Among the possible answers:
Perhaps there is a distinction between cholera and the coronavirus, or between the conditions of contagion in a relatively small city like 19th-century Vilna and large cities today.
Perhaps Rabbi Salanter’s utter acceptance of the Torah’s demand that human life be saved, no matter what, protected him and his students. Put differently, perhaps the utter faith of the students in the supremacy of saving human life, and in the spiritual stature of their mentor, protected them.
I may be misinformed, and I hope I am, but I do not think anyone today would or could take upon himself the actions and the promise that Rabbi Israel took upon himself. We are left with the imperative to do all we can, as individuals, to protect ourselves. Analogous to our hand-washing and social distancing, Rabbi Israel issued rulings for the healthy. Among them was not to eat fish, since the doctors in Vilna considered it a risk.
Rabbi Israel ruled: To eat fish is to eat pig meat. Equally forbidden.
One of the eminences of Vilna approached Rabbi Israel and asked:
“Since I always eat fish on Shabbos, and since I am healthy, may I taste soup made with fish?”
Rabbi Israel answered: “Sure. Just put some hazir (pig product) in the soup and then eat them together.”
Postscript: Writing apparently during the cholera epidemic, Rabbi Israel made these points:
Precaution is piety. Adherence to the strictures of the doctors, even if that upends normal religious practice, is itself adherence to the religion.

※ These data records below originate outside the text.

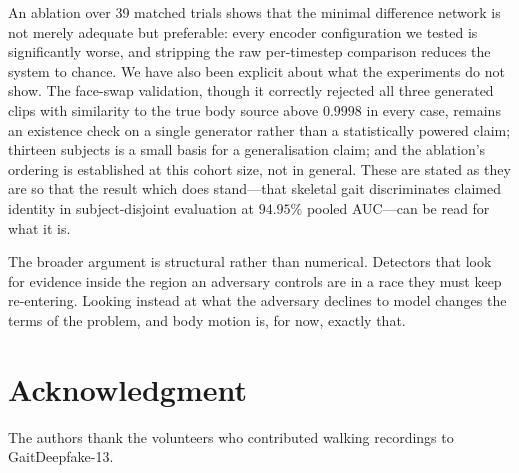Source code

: \documentclass[journal]{IEEEtran}
\begin{document}
An ablation over 39 matched trials shows that the minimal difference network
is not merely adequate but preferable: every encoder configuration we tested is
significantly worse, and stripping the raw per-timestep comparison reduces the
system to chance. We have also been explicit about what the experiments do not
show. The face-swap validation, though it correctly rejected all three
generated clips with similarity to the true body source above $0.9998$ in every
case, remains an existence check on a single generator rather than a
statistically powered claim; thirteen subjects is a small basis for a
generalisation claim; and the ablation's ordering is established at this cohort
size, not in general. These are stated as they are so that the result which
does stand---that skeletal gait discriminates claimed identity in
subject-disjoint evaluation at $94.95\%$ pooled AUC---can be read for what it
is.

The broader argument is structural rather than numerical. Detectors that look
for evidence inside the region an adversary controls are in a race they must
keep re-entering. Looking instead at what the adversary declines to model
changes the terms of the problem, and body motion is, for now, exactly that.

\section*{Acknowledgment}

The authors thank the volunteers who contributed walking recordings to
GaitDeepfake-13.



\end{document}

Bitterness is not in order. Since change in lifestyle is the proper religious response to the crisis, the change is an opportunity to serve G-d with joy.
Minimize mourning. In a dialectical docket of complementary values, Rabbi Israel priorities the sweetness of the fate of dead — their eternal reward — but then notes the supreme importance of mourning over the dead and the loss of the richness of this world, finally locking both values into the present moment: If someone has died from cholera, the relatives should not stress themselves by mourning overmuch, but take hold of the first value, seeing their loved one as having reached the ultimate goal: eternal life.